Document images with source code:
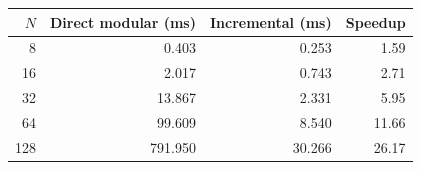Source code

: \begin{center}
\begin{tabular}{@{}rrrr@{}}
\toprule
$N$ & Direct modular (ms) & Incremental (ms) & Speedup\\
\midrule
8 & 0.403 & 0.253 & 1.59\\
16 & 2.017 & 0.743 & 2.71\\
32 & 13.867 & 2.331 & 5.95\\
64 & 99.609 & 8.540 & 11.66\\
128 & 791.950 & 30.266 & 26.17\\
\bottomrule
\end{tabular}
\end{center}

*What you should do*:
A verbatim copy of the records is needed, with all images omitted.

*Answer to the exercise*:
Source code

: \begin{center}
\begin{tabular}{@{}rrrr@{}}
\toprule
$N$ & Direct modular (ms) & Incremental (ms) & Speedup\\
\midrule
8 & 0.403 & 0.253 & 1.59\\
16 & 2.017 & 0.743 & 2.71\\
32 & 13.867 & 2.331 & 5.95\\
64 & 99.609 & 8.540 & 11.66\\
128 & 791.950 & 30.266 & 26.17\\
\bottomrule
\end{tabular}
\end{center}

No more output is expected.